More on GABA/glutamate – a response to the response

A small discussion is happening between the two authors of the pieces on the GABA/glutamate cycle. The first article is here. The second one here. Below is a response to the second one. It is responding to the use of a phrase in this paragraph.

I want to remind everyone that all these ideas are only that and nothing should be taken as 100% accurate when it comes to the theorizing on what these drugs do to our brains and bodies. No one really knows and the best hypothesis are just that. Educated speculation.  I’ve met too many people who know a whole lot who have still hurt people with their theories. We all respond so differently to everything from the meds themselves, to the withdrawal, to what some folks take to relieve withdrawal symptoms. It’s hugely complex and those who don’t have a healthy respect for that complexity are apt to hurt themselves or those they treat in withdrawal even more.

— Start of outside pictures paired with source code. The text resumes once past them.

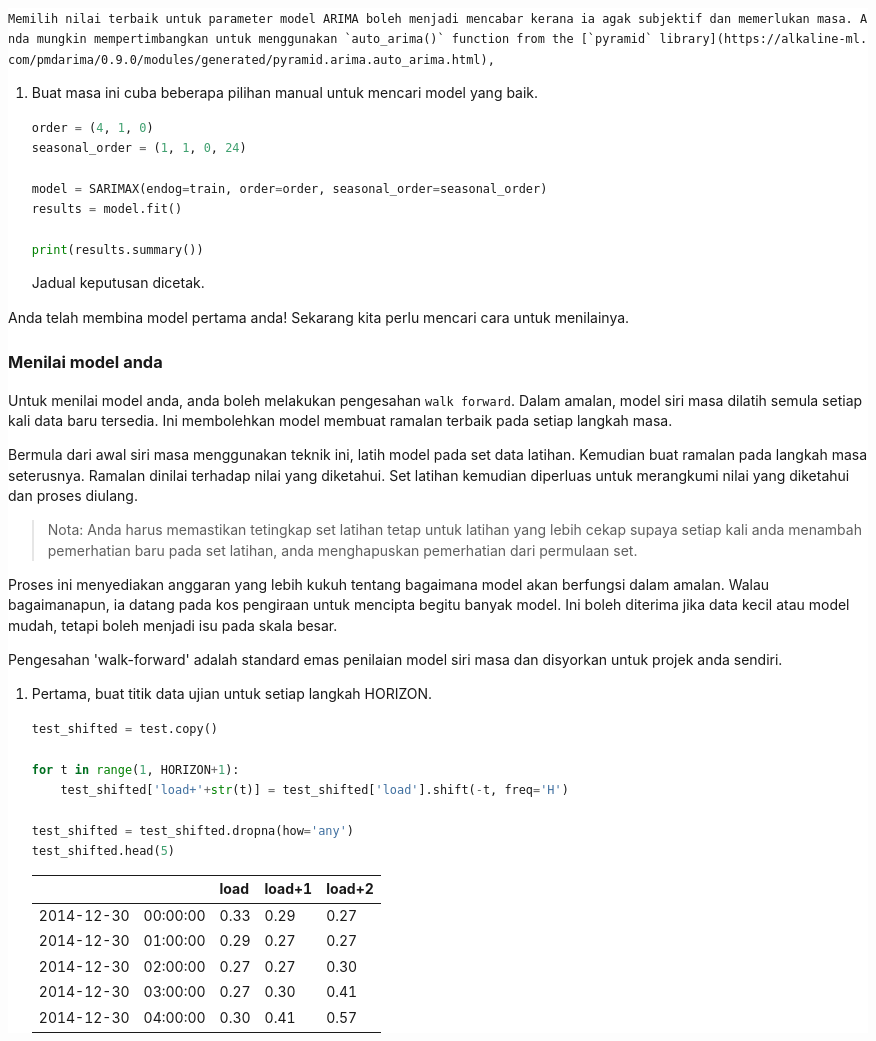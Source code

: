     Memilih nilai terbaik untuk parameter model ARIMA boleh menjadi mencabar kerana ia agak subjektif dan memerlukan masa. Anda mungkin mempertimbangkan untuk menggunakan `auto_arima()` function from the [`pyramid` library](https://alkaline-ml.com/pmdarima/0.9.0/modules/generated/pyramid.arima.auto_arima.html),

1. Buat masa ini cuba beberapa pilihan manual untuk mencari model yang baik.

    ```python
    order = (4, 1, 0)
    seasonal_order = (1, 1, 0, 24)

    model = SARIMAX(endog=train, order=order, seasonal_order=seasonal_order)
    results = model.fit()

    print(results.summary())
    ```

    Jadual keputusan dicetak.

Anda telah membina model pertama anda! Sekarang kita perlu mencari cara untuk menilainya.

### Menilai model anda

Untuk menilai model anda, anda boleh melakukan pengesahan `walk forward`. Dalam amalan, model siri masa dilatih semula setiap kali data baru tersedia. Ini membolehkan model membuat ramalan terbaik pada setiap langkah masa.

Bermula dari awal siri masa menggunakan teknik ini, latih model pada set data latihan. Kemudian buat ramalan pada langkah masa seterusnya. Ramalan dinilai terhadap nilai yang diketahui. Set latihan kemudian diperluas untuk merangkumi nilai yang diketahui dan proses diulang.

> Nota: Anda harus memastikan tetingkap set latihan tetap untuk latihan yang lebih cekap supaya setiap kali anda menambah pemerhatian baru pada set latihan, anda menghapuskan pemerhatian dari permulaan set.

Proses ini menyediakan anggaran yang lebih kukuh tentang bagaimana model akan berfungsi dalam amalan. Walau bagaimanapun, ia datang pada kos pengiraan untuk mencipta begitu banyak model. Ini boleh diterima jika data kecil atau model mudah, tetapi boleh menjadi isu pada skala besar.

Pengesahan 'walk-forward' adalah standard emas penilaian model siri masa dan disyorkan untuk projek anda sendiri.

1. Pertama, buat titik data ujian untuk setiap langkah HORIZON.

    ```python
    test_shifted = test.copy()

    for t in range(1, HORIZON+1):
        test_shifted['load+'+str(t)] = test_shifted['load'].shift(-t, freq='H')

    test_shifted = test_shifted.dropna(how='any')
    test_shifted.head(5)
    ```

    |            |          | load | load+1 | load+2 |
    | ---------- | -------- | ---- | ------ | ------ |
    | 2014-12-30 | 00:00:00 | 0.33 | 0.29   | 0.27   |
    | 2014-12-30 | 01:00:00 | 0.29 | 0.27   | 0.27   |
    | 2014-12-30 | 02:00:00 | 0.27 | 0.27   | 0.30   |
    | 2014-12-30 | 03:00:00 | 0.27 | 0.30   | 0.41   |
    | 2014-12-30 | 04:00:00 | 0.30 | 0.41   | 0.57   |
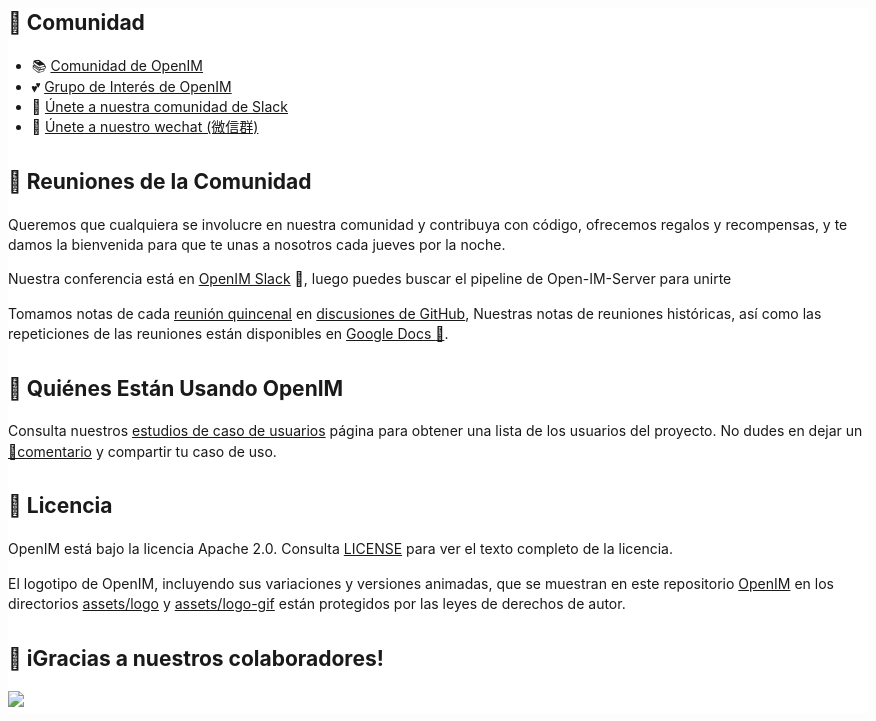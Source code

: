 
## :busts_in_silhouette: Comunidad

+ 📚 [Comunidad de OpenIM](https://github.com/OpenIMSDK/community)
+ 💕 [Grupo de Interés de OpenIM](https://github.com/Openim-sigs)
+ 🚀 [Únete a nuestra comunidad de Slack](https://join.slack.com/t/openimsdk/shared_invite/zt-22720d66b-o_FvKxMTGXtcnnnHiMqe9Q)
+ :eyes: [Únete a nuestro wechat (微信群)](https://openim-1253691595.cos.ap-nanjing.myqcloud.com/WechatIMG20.jpeg)

## :calendar: Reuniones de la Comunidad

Queremos que cualquiera se involucre en nuestra comunidad y contribuya con código, ofrecemos regalos y recompensas, y te damos la bienvenida para que te unas a nosotros cada jueves por la noche.

Nuestra conferencia está en [OpenIM Slack](https://join.slack.com/t/openimsdk/shared_invite/zt-22720d66b-o_FvKxMTGXtcnnnHiMqe9Q) 🎯, luego puedes buscar el pipeline de Open-IM-Server para unirte

Tomamos notas de cada [reunión quincenal](https://github.com/orgs/OpenIMSDK/discussions/categories/meeting) en [discusiones de GitHub](https://github.com/openimsdk/open-im-server/discussions/categories/meeting), Nuestras notas de reuniones históricas, así como las repeticiones de las reuniones están disponibles en [Google Docs :bookmark_tabs:](https://docs.google.com/document/d/1nx8MDpuG74NASx081JcCpxPgDITNTpIIos0DS6Vr9GU/edit?usp=sharing).

## :eyes: Quiénes Están Usando OpenIM

Consulta nuestros [estudios de caso de usuarios](https://github.com/OpenIMSDK/community/blob/main/ADOPTERS.md) página para obtener una lista de los usuarios del proyecto. No dudes en dejar un [📝comentario](https://github.com/openimsdk/open-im-server/issues/379) y compartir tu caso de uso.
## :page_facing_up: Licencia


OpenIM está bajo la licencia Apache 2.0. Consulta [LICENSE](https://github.com/openimsdk/open-im-server/tree/main/LICENSE)  para ver el texto completo de la licencia.


El logotipo de OpenIM, incluyendo sus variaciones y versiones animadas, que se muestran en este repositorio [OpenIM](https://github.com/openimsdk/open-im-server) en los directorios [assets/logo](./assets/logo) y [assets/logo-gif](assets/logo-gif) están protegidos por las leyes de derechos de autor.
## 🔮 iGracias a nuestros colaboradores!

<a href="https://github.com/openimsdk/open-im-server/graphs/contributors">
  <img src="https://contrib.rocks/image?repo=openimsdk/open-im-server" />
</a>
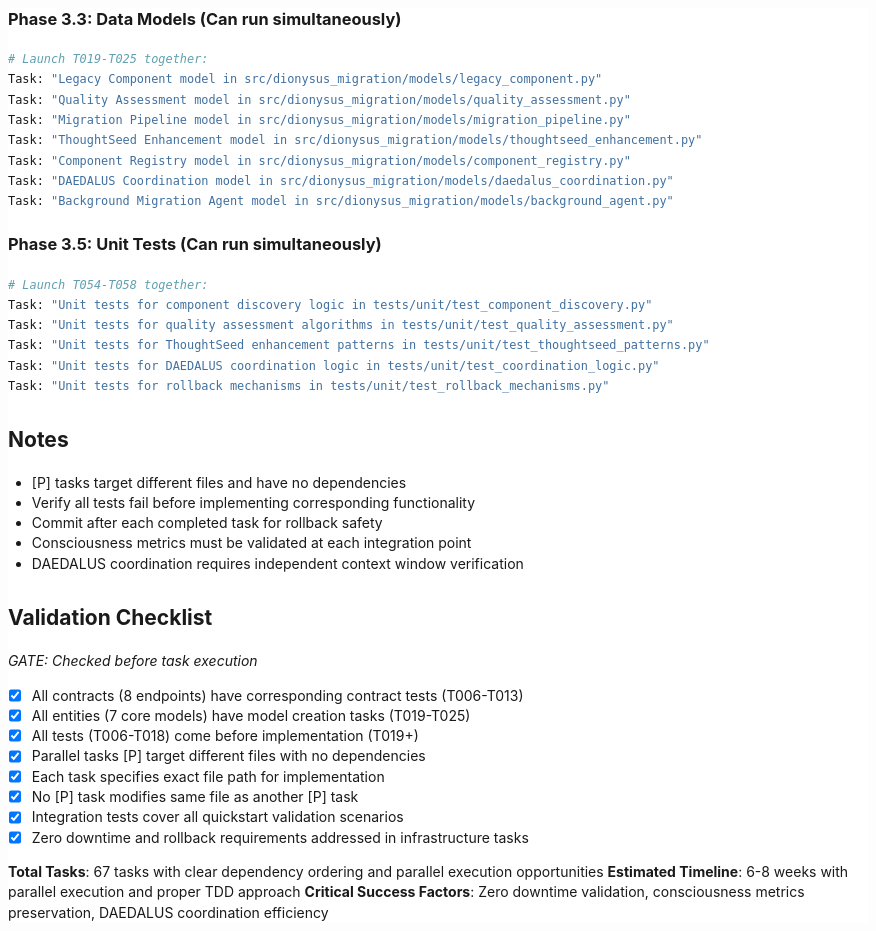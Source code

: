 ### Phase 3.3: Data Models (Can run simultaneously)
```bash
# Launch T019-T025 together:
Task: "Legacy Component model in src/dionysus_migration/models/legacy_component.py"
Task: "Quality Assessment model in src/dionysus_migration/models/quality_assessment.py"
Task: "Migration Pipeline model in src/dionysus_migration/models/migration_pipeline.py"
Task: "ThoughtSeed Enhancement model in src/dionysus_migration/models/thoughtseed_enhancement.py"
Task: "Component Registry model in src/dionysus_migration/models/component_registry.py"
Task: "DAEDALUS Coordination model in src/dionysus_migration/models/daedalus_coordination.py"
Task: "Background Migration Agent model in src/dionysus_migration/models/background_agent.py"
```

### Phase 3.5: Unit Tests (Can run simultaneously)
```bash
# Launch T054-T058 together:
Task: "Unit tests for component discovery logic in tests/unit/test_component_discovery.py"
Task: "Unit tests for quality assessment algorithms in tests/unit/test_quality_assessment.py"
Task: "Unit tests for ThoughtSeed enhancement patterns in tests/unit/test_thoughtseed_patterns.py"
Task: "Unit tests for DAEDALUS coordination logic in tests/unit/test_coordination_logic.py"
Task: "Unit tests for rollback mechanisms in tests/unit/test_rollback_mechanisms.py"
```

## Notes
- [P] tasks target different files and have no dependencies
- Verify all tests fail before implementing corresponding functionality
- Commit after each completed task for rollback safety
- Consciousness metrics must be validated at each integration point
- DAEDALUS coordination requires independent context window verification

## Validation Checklist
*GATE: Checked before task execution*

- [x] All contracts (8 endpoints) have corresponding contract tests (T006-T013)
- [x] All entities (7 core models) have model creation tasks (T019-T025)
- [x] All tests (T006-T018) come before implementation (T019+)
- [x] Parallel tasks [P] target different files with no dependencies
- [x] Each task specifies exact file path for implementation
- [x] No [P] task modifies same file as another [P] task
- [x] Integration tests cover all quickstart validation scenarios
- [x] Zero downtime and rollback requirements addressed in infrastructure tasks

**Total Tasks**: 67 tasks with clear dependency ordering and parallel execution opportunities
**Estimated Timeline**: 6-8 weeks with parallel execution and proper TDD approach
**Critical Success Factors**: Zero downtime validation, consciousness metrics preservation, DAEDALUS coordination efficiency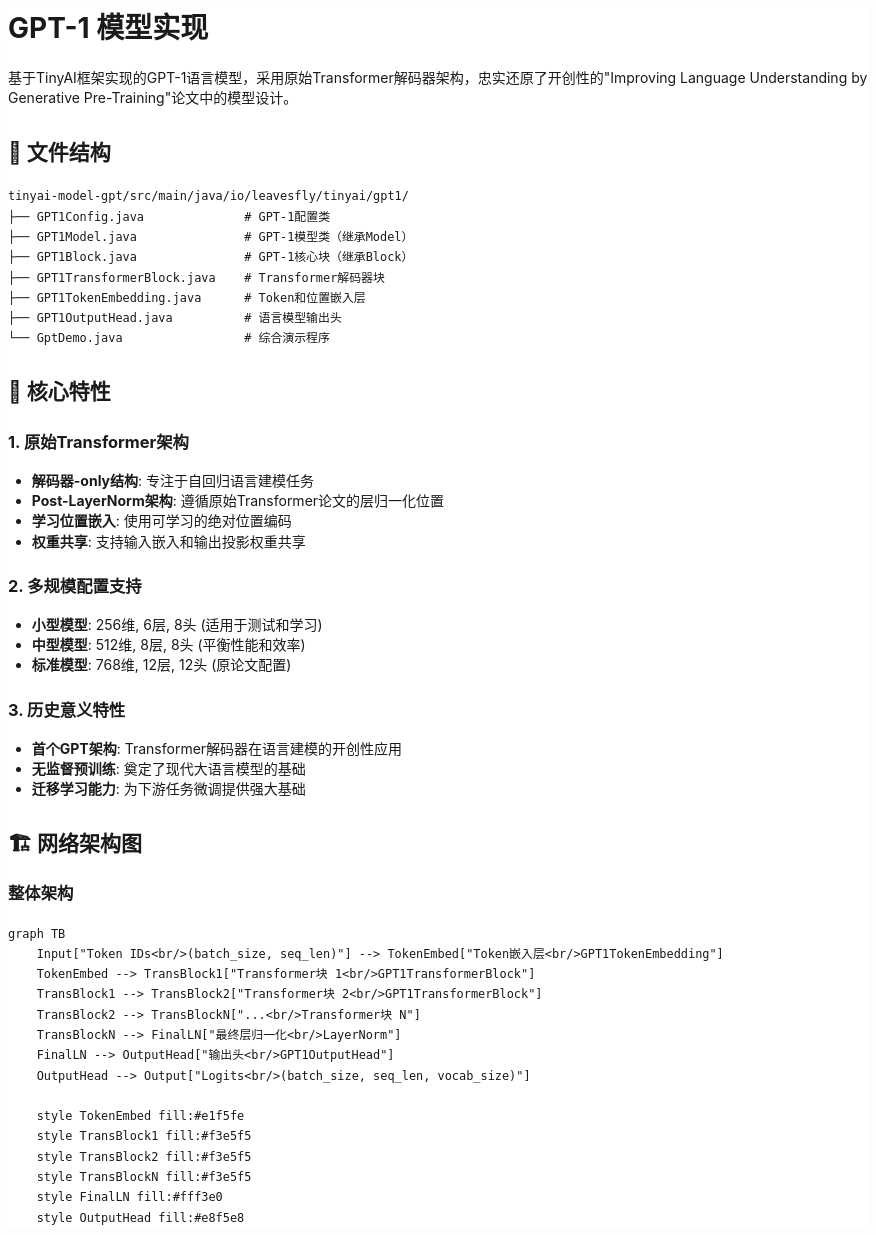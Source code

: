 # GPT-1 模型实现

基于TinyAI框架实现的GPT-1语言模型，采用原始Transformer解码器架构，忠实还原了开创性的"Improving Language Understanding by Generative Pre-Training"论文中的模型设计。

## 📁 文件结构

```
tinyai-model-gpt/src/main/java/io/leavesfly/tinyai/gpt1/
├── GPT1Config.java              # GPT-1配置类
├── GPT1Model.java               # GPT-1模型类（继承Model）
├── GPT1Block.java               # GPT-1核心块（继承Block）
├── GPT1TransformerBlock.java    # Transformer解码器块
├── GPT1TokenEmbedding.java      # Token和位置嵌入层
├── GPT1OutputHead.java          # 语言模型输出头
└── GptDemo.java                 # 综合演示程序
```

## 🎯 核心特性

### 1. 原始Transformer架构
- **解码器-only结构**: 专注于自回归语言建模任务
- **Post-LayerNorm架构**: 遵循原始Transformer论文的层归一化位置
- **学习位置嵌入**: 使用可学习的绝对位置编码
- **权重共享**: 支持输入嵌入和输出投影权重共享

### 2. 多规模配置支持
- **小型模型**: 256维, 6层, 8头 (适用于测试和学习)
- **中型模型**: 512维, 8层, 8头 (平衡性能和效率)
- **标准模型**: 768维, 12层, 12头 (原论文配置)

### 3. 历史意义特性
- **首个GPT架构**: Transformer解码器在语言建模的开创性应用
- **无监督预训练**: 奠定了现代大语言模型的基础
- **迁移学习能力**: 为下游任务微调提供强大基础

## 🏗️ 网络架构图

### 整体架构
```mermaid
graph TB
    Input["Token IDs<br/>(batch_size, seq_len)"] --> TokenEmbed["Token嵌入层<br/>GPT1TokenEmbedding"]
    TokenEmbed --> TransBlock1["Transformer块 1<br/>GPT1TransformerBlock"]
    TransBlock1 --> TransBlock2["Transformer块 2<br/>GPT1TransformerBlock"]
    TransBlock2 --> TransBlockN["...<br/>Transformer块 N"]
    TransBlockN --> FinalLN["最终层归一化<br/>LayerNorm"]
    FinalLN --> OutputHead["输出头<br/>GPT1OutputHead"]
    OutputHead --> Output["Logits<br/>(batch_size, seq_len, vocab_size)"]
    
    style TokenEmbed fill:#e1f5fe
    style TransBlock1 fill:#f3e5f5
    style TransBlock2 fill:#f3e5f5
    style TransBlockN fill:#f3e5f5
    style FinalLN fill:#fff3e0
    style OutputHead fill:#e8f5e8
```
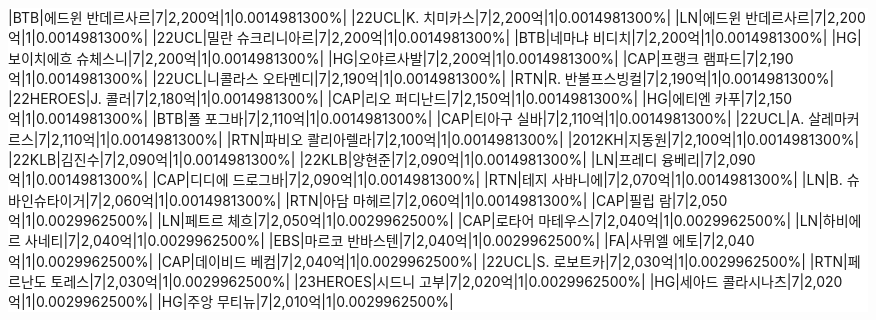 |BTB|에드윈 반데르사르|7|2,200억|1|0.0014981300%|
|22UCL|K. 치미카스|7|2,200억|1|0.0014981300%|
|LN|에드윈 반데르사르|7|2,200억|1|0.0014981300%|
|22UCL|밀란 슈크리니아르|7|2,200억|1|0.0014981300%|
|BTB|네마냐 비디치|7|2,200억|1|0.0014981300%|
|HG|보이치에흐 슈체스니|7|2,200억|1|0.0014981300%|
|HG|오야르사발|7|2,200억|1|0.0014981300%|
|CAP|프랭크 램파드|7|2,190억|1|0.0014981300%|
|22UCL|니콜라스 오타멘디|7|2,190억|1|0.0014981300%|
|RTN|R. 반볼프스빙컬|7|2,190억|1|0.0014981300%|
|22HEROES|J. 콜러|7|2,180억|1|0.0014981300%|
|CAP|리오 퍼디난드|7|2,150억|1|0.0014981300%|
|HG|에티엔 카푸|7|2,150억|1|0.0014981300%|
|BTB|폴 포그바|7|2,110억|1|0.0014981300%|
|CAP|티아구 실바|7|2,110억|1|0.0014981300%|
|22UCL|A. 살레마커르스|7|2,110억|1|0.0014981300%|
|RTN|파비오 콸리아렐라|7|2,100억|1|0.0014981300%|
|2012KH|지동원|7|2,100억|1|0.0014981300%|
|22KLB|김진수|7|2,090억|1|0.0014981300%|
|22KLB|양현준|7|2,090억|1|0.0014981300%|
|LN|프레디 융베리|7|2,090억|1|0.0014981300%|
|CAP|디디에 드로그바|7|2,090억|1|0.0014981300%|
|RTN|테지 사바니에|7|2,070억|1|0.0014981300%|
|LN|B. 슈바인슈타이거|7|2,060억|1|0.0014981300%|
|RTN|아담 마헤르|7|2,060억|1|0.0014981300%|
|CAP|필립 람|7|2,050억|1|0.0029962500%|
|LN|페트르 체흐|7|2,050억|1|0.0029962500%|
|CAP|로타어 마테우스|7|2,040억|1|0.0029962500%|
|LN|하비에르 사네티|7|2,040억|1|0.0029962500%|
|EBS|마르코 반바스텐|7|2,040억|1|0.0029962500%|
|FA|사뮈엘 에토|7|2,040억|1|0.0029962500%|
|CAP|데이비드 베컴|7|2,040억|1|0.0029962500%|
|22UCL|S. 로보트카|7|2,030억|1|0.0029962500%|
|RTN|페르난도 토레스|7|2,030억|1|0.0029962500%|
|23HEROES|시드니 고부|7|2,020억|1|0.0029962500%|
|HG|세아드 콜라시나츠|7|2,020억|1|0.0029962500%|
|HG|주앙 무티뉴|7|2,010억|1|0.0029962500%|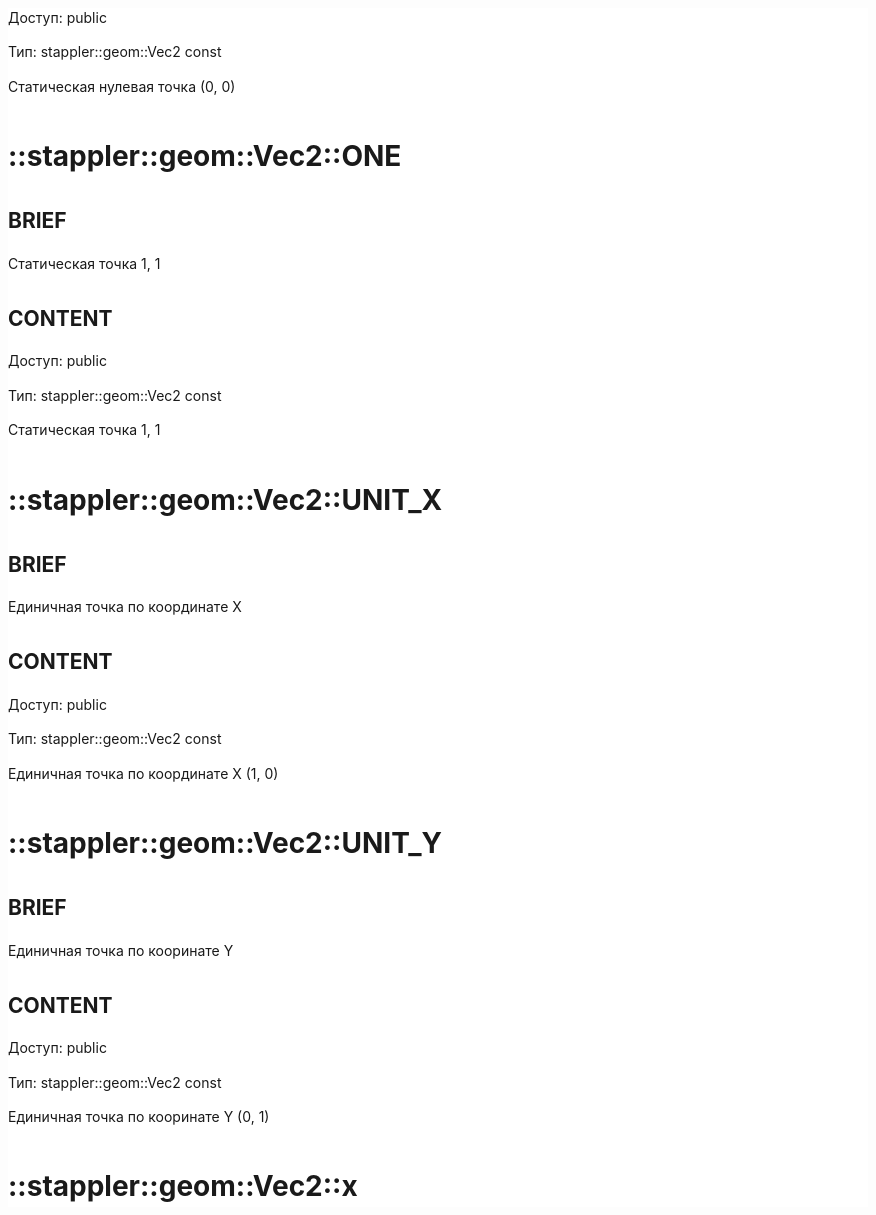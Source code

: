 Доступ: public

Тип: stappler::geom::Vec2 const

Статическая нулевая точка (0, 0)

# ::stappler::geom::Vec2::ONE

## BRIEF

Статическая точка 1, 1

## CONTENT

Доступ: public

Тип: stappler::geom::Vec2 const

Статическая точка 1, 1

# ::stappler::geom::Vec2::UNIT_X

## BRIEF

Единичная точка по координате X

## CONTENT

Доступ: public

Тип: stappler::geom::Vec2 const

Единичная точка по координате X (1, 0)

# ::stappler::geom::Vec2::UNIT_Y

## BRIEF

Единичная точка по кооринате Y

## CONTENT

Доступ: public

Тип: stappler::geom::Vec2 const

Единичная точка по кооринате Y (0, 1)

# ::stappler::geom::Vec2::x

So the article that was submitted today is in response to this bit in the last article:

Even among people suffering the most severe antidepressant withdrawal syndrome, repopulation of serotonin receptors probably occurs long before symptoms disappear. However, while the serotonin system is repairing itself, an imbalance occurs in the autonomic nervous system and the “fight or flight” glutamatergic system becomes more active than normal. This is called disinhibition of the glutamatergic system, and it generates symptoms that are awful: panic, anxiety, sleeplessness, and dreadful imagery among them.

The response, written by the author of the first piece in what has become a small series:

There’s a bit of wording in the GABA/glutamate piece that I’m worried could lead to confusion for people.

The piece refers to “the ‘fight or flight’ glutamergic system” and how it generates panic, et cetera.

I’m concerned that people may read this as saying that the glutamergic system is the same as the “fight or flight” response, or that “fight or flight” is what the glutamergic system is about.

In which case, afterwards they’ll always have trouble understanding either “fight or flight” or the glutamergic system, when people talk about them. They’re different things, but they’re both important to understanding withdrawal symptoms.

What is usually referred to as the “fight or flight response” is a response to stress or trauma. It’s mediated by adrenal hormones (epinephrine, adrenaline, etc, that family of stuff.) It’s a normal response. It’s what you feel when you’re in an auto accident, or nearly miss being in an auto accident. Hormones pour into your bloodstream and cause all sorts of physical and endocrine and neurological changes. (When it’s mild, some people even like it, hence roller coasters.)

The glutamergic system is simply a neurotransmitter system–our most important one by far. Its worker bees are the neurotransmitters “glutamate” and “GABA.” Between them they’re responsible for the majority of conversations in our nervous systems anywhere in our brains and bodies.

This system is involved in everything we experience or do, both stuff that revs us up and stuff that calms us down and anything else.

Glutamate is called an “excitatory” neurotransmitter, but that’s not like “excitement” as we use the word in everyday conversation. It just means that glutamate enhances signals and multiplies them and sends more of them on down the line. It’s balanced by GABA, an “inhibitory” neurotransmitter. It doesn’t “inhibit” us or make us feel “inhibited,” it just stops signals and makes them smaller and keeps them from moving down the line.

If you imagine that glutamate is the “gas pedal” and GABA is the “brakes” of signal-sending in your nervous system, you can see why it’s definitely involved in the “fight or flight” response. But glutamate’s involved in everything–muscle coordination, the senses and sensations, keeping our heart beating, pain signals–a lot of other stuff.

And glutamate is usually downregulated by psych meds, so when you’re going through withdrawal, your GABA isn’t able to keep up with the inhibition aspect; hence “glutamergic disinhibition.” Glutamate Gone Wild. Fun stuff.

Okay. I hope that’s clear for people. I know a lot of people are searching desperately for information about psych med withdrawal and I’d hate to see them stumble over a simple misunderstanding like this–there’s a lot to learn and think about, and the more learning and thinking that happens, the better off we’ll all be.